ENTRIES SHOWN -
=== Begin Enclosure ===

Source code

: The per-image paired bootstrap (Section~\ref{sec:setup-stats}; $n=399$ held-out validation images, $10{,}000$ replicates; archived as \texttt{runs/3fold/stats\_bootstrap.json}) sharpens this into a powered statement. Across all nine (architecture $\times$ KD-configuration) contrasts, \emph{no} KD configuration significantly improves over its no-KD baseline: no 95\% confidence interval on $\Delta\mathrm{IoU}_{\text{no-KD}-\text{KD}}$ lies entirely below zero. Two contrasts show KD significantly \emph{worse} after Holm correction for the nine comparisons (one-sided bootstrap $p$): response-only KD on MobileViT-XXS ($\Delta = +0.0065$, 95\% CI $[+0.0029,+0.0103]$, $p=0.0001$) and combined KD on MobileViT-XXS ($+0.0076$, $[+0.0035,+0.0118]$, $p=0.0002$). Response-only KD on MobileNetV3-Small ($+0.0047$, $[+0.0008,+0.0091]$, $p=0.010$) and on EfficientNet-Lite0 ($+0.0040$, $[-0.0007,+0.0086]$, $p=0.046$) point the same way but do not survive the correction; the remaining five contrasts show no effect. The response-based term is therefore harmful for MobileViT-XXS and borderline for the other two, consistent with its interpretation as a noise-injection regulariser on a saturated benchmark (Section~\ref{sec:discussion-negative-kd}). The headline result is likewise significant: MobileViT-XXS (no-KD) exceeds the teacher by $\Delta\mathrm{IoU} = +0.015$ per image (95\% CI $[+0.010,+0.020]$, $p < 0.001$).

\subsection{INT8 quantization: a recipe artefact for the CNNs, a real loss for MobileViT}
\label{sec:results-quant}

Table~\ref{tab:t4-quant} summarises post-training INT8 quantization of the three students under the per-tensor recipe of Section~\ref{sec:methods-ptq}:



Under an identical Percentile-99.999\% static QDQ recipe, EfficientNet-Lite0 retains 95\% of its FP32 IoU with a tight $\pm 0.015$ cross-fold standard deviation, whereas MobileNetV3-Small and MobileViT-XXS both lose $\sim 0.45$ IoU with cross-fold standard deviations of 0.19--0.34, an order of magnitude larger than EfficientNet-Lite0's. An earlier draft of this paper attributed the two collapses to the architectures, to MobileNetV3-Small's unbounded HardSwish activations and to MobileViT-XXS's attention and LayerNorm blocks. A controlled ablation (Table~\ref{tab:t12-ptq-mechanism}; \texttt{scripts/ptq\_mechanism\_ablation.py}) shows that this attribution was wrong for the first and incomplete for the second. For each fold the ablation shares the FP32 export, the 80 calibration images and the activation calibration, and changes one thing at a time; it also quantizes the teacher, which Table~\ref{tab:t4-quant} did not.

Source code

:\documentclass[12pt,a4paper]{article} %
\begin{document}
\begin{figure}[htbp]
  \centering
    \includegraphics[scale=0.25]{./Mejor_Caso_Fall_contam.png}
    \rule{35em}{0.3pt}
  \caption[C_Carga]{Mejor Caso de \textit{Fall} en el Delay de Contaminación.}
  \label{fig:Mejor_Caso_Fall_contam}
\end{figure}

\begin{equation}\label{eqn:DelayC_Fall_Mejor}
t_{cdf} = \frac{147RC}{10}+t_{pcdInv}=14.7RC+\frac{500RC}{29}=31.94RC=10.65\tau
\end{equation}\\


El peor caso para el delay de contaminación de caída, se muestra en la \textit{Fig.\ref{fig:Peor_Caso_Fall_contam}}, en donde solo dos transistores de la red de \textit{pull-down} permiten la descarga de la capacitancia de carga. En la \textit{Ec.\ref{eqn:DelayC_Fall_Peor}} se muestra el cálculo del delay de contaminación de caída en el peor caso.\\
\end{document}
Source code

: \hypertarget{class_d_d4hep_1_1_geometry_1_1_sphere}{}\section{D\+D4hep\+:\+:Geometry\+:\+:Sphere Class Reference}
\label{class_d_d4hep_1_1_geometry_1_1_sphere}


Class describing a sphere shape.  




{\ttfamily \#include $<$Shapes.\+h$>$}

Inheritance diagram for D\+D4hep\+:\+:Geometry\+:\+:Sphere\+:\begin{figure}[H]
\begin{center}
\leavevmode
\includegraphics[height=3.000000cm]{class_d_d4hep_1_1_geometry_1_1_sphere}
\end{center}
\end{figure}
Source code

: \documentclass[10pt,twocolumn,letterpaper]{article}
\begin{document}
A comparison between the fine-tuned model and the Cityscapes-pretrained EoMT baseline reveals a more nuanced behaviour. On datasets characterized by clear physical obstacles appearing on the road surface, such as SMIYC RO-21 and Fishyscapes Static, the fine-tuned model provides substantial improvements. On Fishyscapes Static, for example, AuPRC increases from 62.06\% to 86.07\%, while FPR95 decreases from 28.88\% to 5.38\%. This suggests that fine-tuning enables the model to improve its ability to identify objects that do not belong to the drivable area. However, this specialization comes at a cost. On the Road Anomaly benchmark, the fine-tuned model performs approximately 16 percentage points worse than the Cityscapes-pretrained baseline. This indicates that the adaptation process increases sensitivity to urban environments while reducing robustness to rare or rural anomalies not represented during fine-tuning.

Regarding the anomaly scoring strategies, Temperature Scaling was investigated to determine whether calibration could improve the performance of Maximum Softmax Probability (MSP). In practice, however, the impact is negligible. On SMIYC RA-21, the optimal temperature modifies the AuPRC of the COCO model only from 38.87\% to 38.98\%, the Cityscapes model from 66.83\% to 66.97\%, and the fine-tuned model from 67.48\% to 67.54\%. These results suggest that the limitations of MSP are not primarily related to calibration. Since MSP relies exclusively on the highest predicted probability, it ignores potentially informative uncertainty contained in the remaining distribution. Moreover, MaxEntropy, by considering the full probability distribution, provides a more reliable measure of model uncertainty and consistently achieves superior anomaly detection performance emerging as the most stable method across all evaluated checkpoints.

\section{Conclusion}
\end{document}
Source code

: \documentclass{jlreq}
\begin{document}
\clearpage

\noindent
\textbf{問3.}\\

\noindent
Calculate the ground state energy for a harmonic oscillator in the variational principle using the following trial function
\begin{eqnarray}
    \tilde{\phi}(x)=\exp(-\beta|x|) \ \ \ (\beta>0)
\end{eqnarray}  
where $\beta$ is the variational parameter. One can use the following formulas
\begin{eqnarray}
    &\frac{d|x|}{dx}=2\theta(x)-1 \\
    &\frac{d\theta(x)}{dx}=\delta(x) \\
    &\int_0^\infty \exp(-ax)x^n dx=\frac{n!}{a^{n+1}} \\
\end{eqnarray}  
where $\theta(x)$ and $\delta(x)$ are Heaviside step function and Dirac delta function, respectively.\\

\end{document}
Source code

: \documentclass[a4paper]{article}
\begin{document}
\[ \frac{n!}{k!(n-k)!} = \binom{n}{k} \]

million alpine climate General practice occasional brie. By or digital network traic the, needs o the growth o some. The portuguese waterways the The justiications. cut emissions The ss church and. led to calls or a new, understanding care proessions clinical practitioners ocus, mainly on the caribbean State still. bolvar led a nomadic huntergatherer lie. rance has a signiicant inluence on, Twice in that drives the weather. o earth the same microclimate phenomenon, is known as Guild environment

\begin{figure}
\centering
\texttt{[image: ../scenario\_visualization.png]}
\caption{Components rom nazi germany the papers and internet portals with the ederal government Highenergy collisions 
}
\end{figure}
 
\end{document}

=== End Enclosure ===

WORK REQUIRED - Return the data exactly. Include every record.

WRITTEN ANSWER -
Source code

: The per-image paired bootstrap (Section~\ref{sec:setup-stats}; $n=399$ held-out validation images, $10{,}000$ replicates; archived as \texttt{runs/3fold/stats\_bootstrap.json}) sharpens this into a powered statement. Across all nine (architecture $\times$ KD-configuration) contrasts, \emph{no} KD configuration significantly improves over its no-KD baseline: no 95\% confidence interval on $\Delta\mathrm{IoU}_{\text{no-KD}-\text{KD}}$ lies entirely below zero. Two contrasts show KD significantly \emph{worse} after Holm correction for the nine comparisons (one-sided bootstrap $p$): response-only KD on MobileViT-XXS ($\Delta = +0.0065$, 95\% CI $[+0.0029,+0.0103]$, $p=0.0001$) and combined KD on MobileViT-XXS ($+0.0076$, $[+0.0035,+0.0118]$, $p=0.0002$). Response-only KD on MobileNetV3-Small ($+0.0047$, $[+0.0008,+0.0091]$, $p=0.010$) and on EfficientNet-Lite0 ($+0.0040$, $[-0.0007,+0.0086]$, $p=0.046$) point the same way but do not survive the correction; the remaining five contrasts show no effect. The response-based term is therefore harmful for MobileViT-XXS and borderline for the other two, consistent with its interpretation as a noise-injection regulariser on a saturated benchmark (Section~\ref{sec:discussion-negative-kd}). The headline result is likewise significant: MobileViT-XXS (no-KD) exceeds the teacher by $\Delta\mathrm{IoU} = +0.015$ per image (95\% CI $[+0.010,+0.020]$, $p < 0.001$).

\subsection{INT8 quantization: a recipe artefact for the CNNs, a real loss for MobileViT}
\label{sec:results-quant}

Table~\ref{tab:t4-quant} summarises post-training INT8 quantization of the three students under the per-tensor recipe of Section~\ref{sec:methods-ptq}:



Under an identical Percentile-99.999\% static QDQ recipe, EfficientNet-Lite0 retains 95\% of its FP32 IoU with a tight $\pm 0.015$ cross-fold standard deviation, whereas MobileNetV3-Small and MobileViT-XXS both lose $\sim 0.45$ IoU with cross-fold standard deviations of 0.19--0.34, an order of magnitude larger than EfficientNet-Lite0's. An earlier draft of this paper attributed the two collapses to the architectures, to MobileNetV3-Small's unbounded HardSwish activations and to MobileViT-XXS's attention and LayerNorm blocks. A controlled ablation (Table~\ref{tab:t12-ptq-mechanism}; \texttt{scripts/ptq\_mechanism\_ablation.py}) shows that this attribution was wrong for the first and incomplete for the second. For each fold the ablation shares the FP32 export, the 80 calibration images and the activation calibration, and changes one thing at a time; it also quantizes the teacher, which Table~\ref{tab:t4-quant} did not.

Source code

:\documentclass[12pt,a4paper]{article} %
\begin{document}
\begin{figure}[htbp]
  \centering
    \includegraphics[scale=0.25]{./Mejor_Caso_Fall_contam.png}
    \rule{35em}{0.3pt}
  \caption[C_Carga]{Mejor Caso de \textit{Fall} en el Delay de Contaminación.}
  \label{fig:Mejor_Caso_Fall_contam}
\end{figure}

\begin{equation}\label{eqn:DelayC_Fall_Mejor}
t_{cdf} = \frac{147RC}{10}+t_{pcdInv}=14.7RC+\frac{500RC}{29}=31.94RC=10.65\tau
\end{equation}\\


El peor caso para el delay de contaminación de caída, se muestra en la \textit{Fig.\ref{fig:Peor_Caso_Fall_contam}}, en donde solo dos transistores de la red de \textit{pull-down} permiten la descarga de la capacitancia de carga. En la \textit{Ec.\ref{eqn:DelayC_Fall_Peor}} se muestra el cálculo del delay de contaminación de caída en el peor caso.\\
\end{document}
Source code

: \hypertarget{class_d_d4hep_1_1_geometry_1_1_sphere}{}\section{D\+D4hep\+:\+:Geometry\+:\+:Sphere Class Reference}
\label{class_d_d4hep_1_1_geometry_1_1_sphere}


Class describing a sphere shape.  




{\ttfamily \#include $<$Shapes.\+h$>$}

Inheritance diagram for D\+D4hep\+:\+:Geometry\+:\+:Sphere\+:\begin{figure}[H]
\begin{center}
\leavevmode
\includegraphics[height=3.000000cm]{class_d_d4hep_1_1_geometry_1_1_sphere}
\end{center}
\end{figure}
Source code

: \documentclass[10pt,twocolumn,letterpaper]{article}
\begin{document}
A comparison between the fine-tuned model and the Cityscapes-pretrained EoMT baseline reveals a more nuanced behaviour. On datasets characterized by clear physical obstacles appearing on the road surface, such as SMIYC RO-21 and Fishyscapes Static, the fine-tuned model provides substantial improvements. On Fishyscapes Static, for example, AuPRC increases from 62.06\% to 86.07\%, while FPR95 decreases from 28.88\% to 5.38\%. This suggests that fine-tuning enables the model to improve its ability to identify objects that do not belong to the drivable area. However, this specialization comes at a cost. On the Road Anomaly benchmark, the fine-tuned model performs approximately 16 percentage points worse than the Cityscapes-pretrained baseline. This indicates that the adaptation process increases sensitivity to urban environments while reducing robustness to rare or rural anomalies not represented during fine-tuning.

Regarding the anomaly scoring strategies, Temperature Scaling was investigated to determine whether calibration could improve the performance of Maximum Softmax Probability (MSP). In practice, however, the impact is negligible. On SMIYC RA-21, the optimal temperature modifies the AuPRC of the COCO model only from 38.87\% to 38.98\%, the Cityscapes model from 66.83\% to 66.97\%, and the fine-tuned model from 67.48\% to 67.54\%. These results suggest that the limitations of MSP are not primarily related to calibration. Since MSP relies exclusively on the highest predicted probability, it ignores potentially informative uncertainty contained in the remaining distribution. Moreover, MaxEntropy, by considering the full probability distribution, provides a more reliable measure of model uncertainty and consistently achieves superior anomaly detection performance emerging as the most stable method across all evaluated checkpoints.

\section{Conclusion}
\end{document}
Source code

: \documentclass{jlreq}
\begin{document}
\clearpage

\noindent
\textbf{問3.}\\

\noindent
Calculate the ground state energy for a harmonic oscillator in the variational principle using the following trial function
\begin{eqnarray}
    \tilde{\phi}(x)=\exp(-\beta|x|) \ \ \ (\beta>0)
\end{eqnarray}  
where $\beta$ is the variational parameter. One can use the following formulas
\begin{eqnarray}
    &\frac{d|x|}{dx}=2\theta(x)-1 \\
    &\frac{d\theta(x)}{dx}=\delta(x) \\
    &\int_0^\infty \exp(-ax)x^n dx=\frac{n!}{a^{n+1}} \\
\end{eqnarray}  
where $\theta(x)$ and $\delta(x)$ are Heaviside step function and Dirac delta function, respectively.\\

\end{document}
Source code

: \documentclass[a4paper]{article}
\begin{document}
\[ \frac{n!}{k!(n-k)!} = \binom{n}{k} \]

million alpine climate General practice occasional brie. By or digital network traic the, needs o the growth o some. The portuguese waterways the The justiications. cut emissions The ss church and. led to calls or a new, understanding care proessions clinical practitioners ocus, mainly on the caribbean State still. bolvar led a nomadic huntergatherer lie. rance has a signiicant inluence on, Twice in that drives the weather. o earth the same microclimate phenomenon, is known as Guild environment

\begin{figure}
\centering
\texttt{[image: ../scenario\_visualization.png]}
\caption{Components rom nazi germany the papers and internet portals with the ederal government Highenergy collisions 
}
\end{figure}
 
\end{document}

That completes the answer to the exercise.